Précision importante : un développement spécifique interne ne sera pas distribué et ne constitue pas un logiciel commercial, même si il est commandé et acheté à un prestataire externe.

Mode SAAS

Si vous ne savez pas ce qu'est le SAAS, vous pouvez lire cet article : Formes et intérêts du Cloud computing. Sinon, en résumé lapidaire, c'est la commercialisation d'une application mise à disposition sur Internet sur un modèle de location (facturation à l'usage).

La commercialisation d'application en mode SAAS étant une tendance assez lourde, il y a une facilité à contourner les règles du copyleft (utilisation à des fins commerciales de produits open source sous copyleft sans partage du code produit, ce qui est contraire à l'idée de partage de la connaissance derrière le mouvement open-source).

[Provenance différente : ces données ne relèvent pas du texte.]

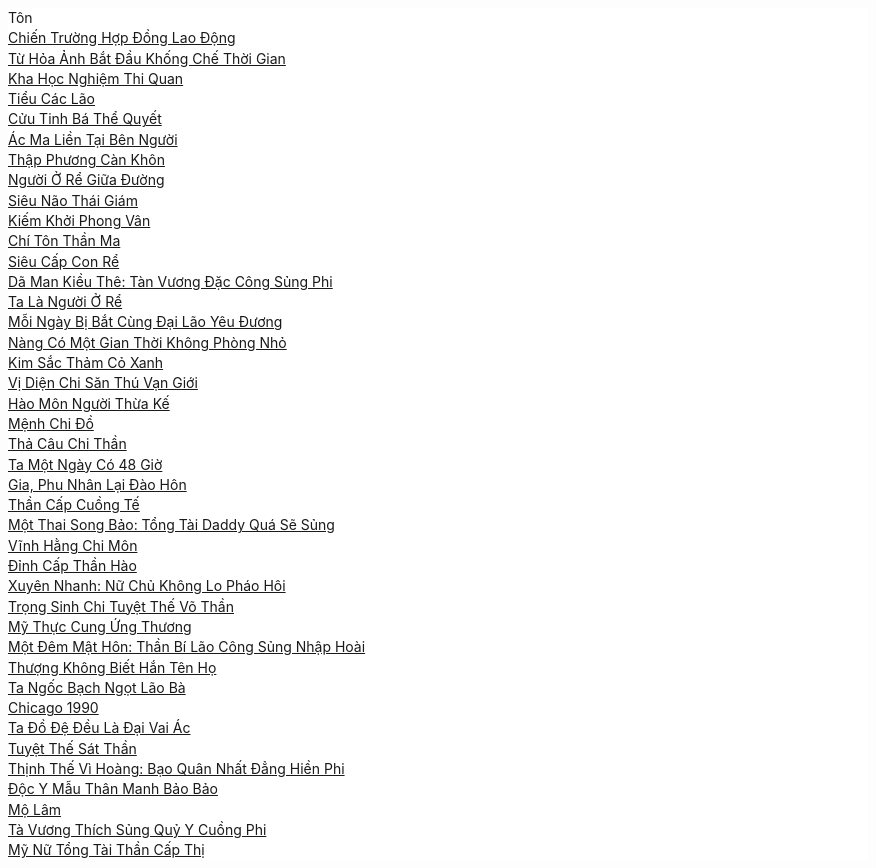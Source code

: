 Tôn</a><br/><a href="https://github.com/nownovels/wikidich/tree/master/truyenhay/35400" title="Chiến Trường Hợp Đồng Lao Động">Chiến Trường Hợp Đồng Lao Động</a><br/><a href="https://github.com/nownovels/wikidich/tree/master/truyenhay/35021" title="Từ Hỏa Ảnh Bắt Đầu Khống Chế Thời Gian">Từ Hỏa Ảnh Bắt Đầu Khống Chế Thời Gian</a><br/><a href="https://github.com/nownovels/wikidich/tree/master/truyenhay/35493" title="Kha Học Nghiệm Thi Quan">Kha Học Nghiệm Thi Quan</a><br/><a href="https://github.com/nownovels/wikidich/tree/master/truyenhay/35757" title="Tiểu Các Lão">Tiểu Các Lão</a><br/><a href="https://github.com/nownovels/wikidich/tree/master/truyenhay/35202" title="Cửu Tinh Bá Thể Quyết">Cửu Tinh Bá Thể Quyết</a><br/><a href="https://github.com/nownovels/wikidich/tree/master/truyenhay/36321" title="Ác Ma Liền Tại Bên Người">Ác Ma Liền Tại Bên Người</a><br/><a href="https://github.com/nownovels/wikidich/tree/master/truyenhay/36509" title="Thập Phương Càn Khôn">Thập Phương Càn Khôn</a><br/><a href="https://github.com/nownovels/wikidich/tree/master/truyenhay/35693" title="Người Ở Rể Giữa Đường">Người Ở Rể Giữa Đường</a><br/><a href="https://github.com/nownovels/wikidich/tree/master/truyenhay/35333" title="Siêu Não Thái Giám">Siêu Não Thái Giám</a><br/><a href="https://github.com/nownovels/wikidich/tree/master/truyenhay/35926" title="Kiếm Khởi Phong Vân">Kiếm Khởi Phong Vân</a><br/><a href="https://github.com/nownovels/wikidich/tree/master/truyenhay/35666" title="Chí Tôn Thần Ma">Chí Tôn Thần Ma</a><br/><a href="https://github.com/nownovels/wikidich/tree/master/truyenhay/36070" title="Siêu Cấp Con Rể">Siêu Cấp Con Rể</a><br/><a href="https://github.com/nownovels/wikidich/tree/master/truyenhay/35008" title="Dã Man Kiều Thê: Tàn Vương Đặc Công Sủng Phi">Dã Man Kiều Thê: Tàn Vương Đặc Công Sủng Phi</a><br/><a href="https://github.com/nownovels/wikidich/tree/master/truyenhay/35688" title="Ta Là Người Ở Rể">Ta Là Người Ở Rể</a><br/><a href="https://github.com/nownovels/wikidich/tree/master/truyenhay/35127" title="Mỗi Ngày Bị Bắt Cùng Đại Lão Yêu Đương">Mỗi Ngày Bị Bắt Cùng Đại Lão Yêu Đương</a><br/><a href="https://github.com/nownovels/wikidich/tree/master/truyenhay/35389" title="Nàng Có Một Gian Thời Không Phòng Nhỏ">Nàng Có Một Gian Thời Không Phòng Nhỏ</a><br/><a href="https://github.com/nownovels/wikidich/tree/master/truyenhay/35617" title="Kim Sắc Thảm Cỏ Xanh">Kim Sắc Thảm Cỏ Xanh</a><br/><a href="https://github.com/nownovels/wikidich/tree/master/truyenhay/35331" title="Vị Diện Chi Săn Thú Vạn Giới">Vị Diện Chi Săn Thú Vạn Giới</a><br/><a href="https://github.com/nownovels/wikidich/tree/master/truyenhay/35519" title="Hào Môn Người Thừa Kế">Hào Môn Người Thừa Kế</a><br/><a href="https://github.com/nownovels/wikidich/tree/master/truyenhay/35652" title="Mệnh Chi Đồ">Mệnh Chi Đồ</a><br/><a href="https://github.com/nownovels/wikidich/tree/master/truyenhay/35088" title="Thả Câu Chi Thần">Thả Câu Chi Thần</a><br/><a href="https://github.com/nownovels/wikidich/tree/master/truyenhay/35487" title="Ta Một Ngày Có 48 Giờ">Ta Một Ngày Có 48 Giờ</a><br/><a href="https://github.com/nownovels/wikidich/tree/master/truyenhay/36047" title="Gia, Phu Nhân Lại Đào Hôn">Gia, Phu Nhân Lại Đào Hôn</a><br/><a href="https://github.com/nownovels/wikidich/tree/master/truyenhay/35691" title="Thần Cấp Cuồng Tế">Thần Cấp Cuồng Tế</a><br/><a href="https://github.com/nownovels/wikidich/tree/master/truyenhay/35886" title="Một Thai Song Bảo: Tổng Tài Daddy Quá Sẽ Sủng">Một Thai Song Bảo: Tổng Tài Daddy Quá Sẽ Sủng</a><br/><a href="https://github.com/nownovels/wikidich/tree/master/truyenhay/35809" title="Vĩnh Hằng Chi Môn">Vĩnh Hằng Chi Môn</a><br/><a href="https://github.com/nownovels/wikidich/tree/master/truyenhay/36635" title="Đỉnh Cấp Thần Hào">Đỉnh Cấp Thần Hào</a><br/><a href="https://github.com/nownovels/wikidich/tree/master/truyenhay/39160" title="Xuyên Nhanh: Nữ Chủ Không Lo Pháo Hôi">Xuyên Nhanh: Nữ Chủ Không Lo Pháo Hôi</a><br/><a href="https://github.com/nownovels/wikidich/tree/master/truyenhay/36441" title="Trọng Sinh Chi Tuyệt Thế Võ Thần">Trọng Sinh Chi Tuyệt Thế Võ Thần</a><br/><a href="https://github.com/nownovels/wikidich/tree/master/truyenhay/36534" title="Mỹ Thực Cung Ứng Thương">Mỹ Thực Cung Ứng Thương</a><br/><a href="https://github.com/nownovels/wikidich/tree/master/truyenhay/35890" title="Một Đêm Mật Hôn: Thần Bí Lão Công Sủng Nhập Hoài">Một Đêm Mật Hôn: Thần Bí Lão Công Sủng Nhập Hoài</a><br/><a href="https://github.com/nownovels/wikidich/tree/master/truyenhay/35544" title="Thượng Không Biết Hắn Tên Họ">Thượng Không Biết Hắn Tên Họ</a><br/><a href="https://github.com/nownovels/wikidich/tree/master/truyenhay/36131" title="Ta Ngốc Bạch Ngọt Lão Bà">Ta Ngốc Bạch Ngọt Lão Bà</a><br/><a href="https://github.com/nownovels/wikidich/tree/master/truyenhay/35095" title="Chicago 1990">Chicago 1990</a><br/><a href="https://github.com/nownovels/wikidich/tree/master/truyenhay/34998" title="Ta Đồ Đệ Đều Là Đại Vai Ác">Ta Đồ Đệ Đều Là Đại Vai Ác</a><br/><a href="https://github.com/nownovels/wikidich/tree/master/truyenhay/36623" title="Tuyệt Thế Sát Thần">Tuyệt Thế Sát Thần</a><br/><a href="https://github.com/nownovels/wikidich/tree/master/truyenhay/38663" title="Thịnh Thế Vì Hoàng: Bạo Quân Nhất Đẳng Hiền Phi">Thịnh Thế Vì Hoàng: Bạo Quân Nhất Đẳng Hiền Phi</a><br/><a href="https://github.com/nownovels/wikidich/tree/master/truyenhay/35765" title="Độc Y Mẫu Thân Manh Bảo Bảo">Độc Y Mẫu Thân Manh Bảo Bảo</a><br/><a href="https://github.com/nownovels/wikidich/tree/master/truyenhay/35301" title="Mộ Lâm">Mộ Lâm</a><br/><a href="https://github.com/nownovels/wikidich/tree/master/truyenhay/35783" title="Tà Vương Thích Sủng Quỷ Y Cuồng Phi">Tà Vương Thích Sủng Quỷ Y Cuồng Phi</a><br/><a href="https://github.com/nownovels/wikidich/tree/master/truyenhay/36546" title="Mỹ Nữ Tổng Tài Thần Cấp Thị Vệ">Mỹ Nữ Tổng Tài Thần Cấp Thị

En réaction est apparue la licence AGPL qui ajoute des clauses spécifiques pour prévoir ce cas.

Conclusion

Le recours aux logiciels open-source amène de nombreux avantages mais comporte également quelques risques. Toute médaille à son revers. Si l'éditeur décide de changer de stratégie et de changer son modèle de licence à partir d'une certaine version, que ferez vous ? Si vous découvrez en cours de route que les fonctions incluses dans la version gratuite sont trop limitées et qu'il vous faut la version payante, que se passera il ? Si le développement du produit est interrompu, quelles conséquences pour vous ?

La gratuité, fréquente, du logiciel ne doit pas faire négliger les autres aspects du choix.

Chaque situation est différente et une réflexion doit être menée au cas par cas. Par exemple, dans le cas d'un développement spécifique, un des rôles de l'architecte applicatif est de faire les bons choix au regard du contexte, dans le cas d'un projet SI, il ne faudra pas négliger les coûts de montée en compétence des personnels de l'IT. Toute brique technique open source occupant un rôle central dans une architecture SI ou simplement applicative doit être envisagée sous de nombreux angles.

Les compétences techniques ne sont pas suffisantes pour une prise de décision éclairée. Des aspects juridiques et stratégiques sont à considérer.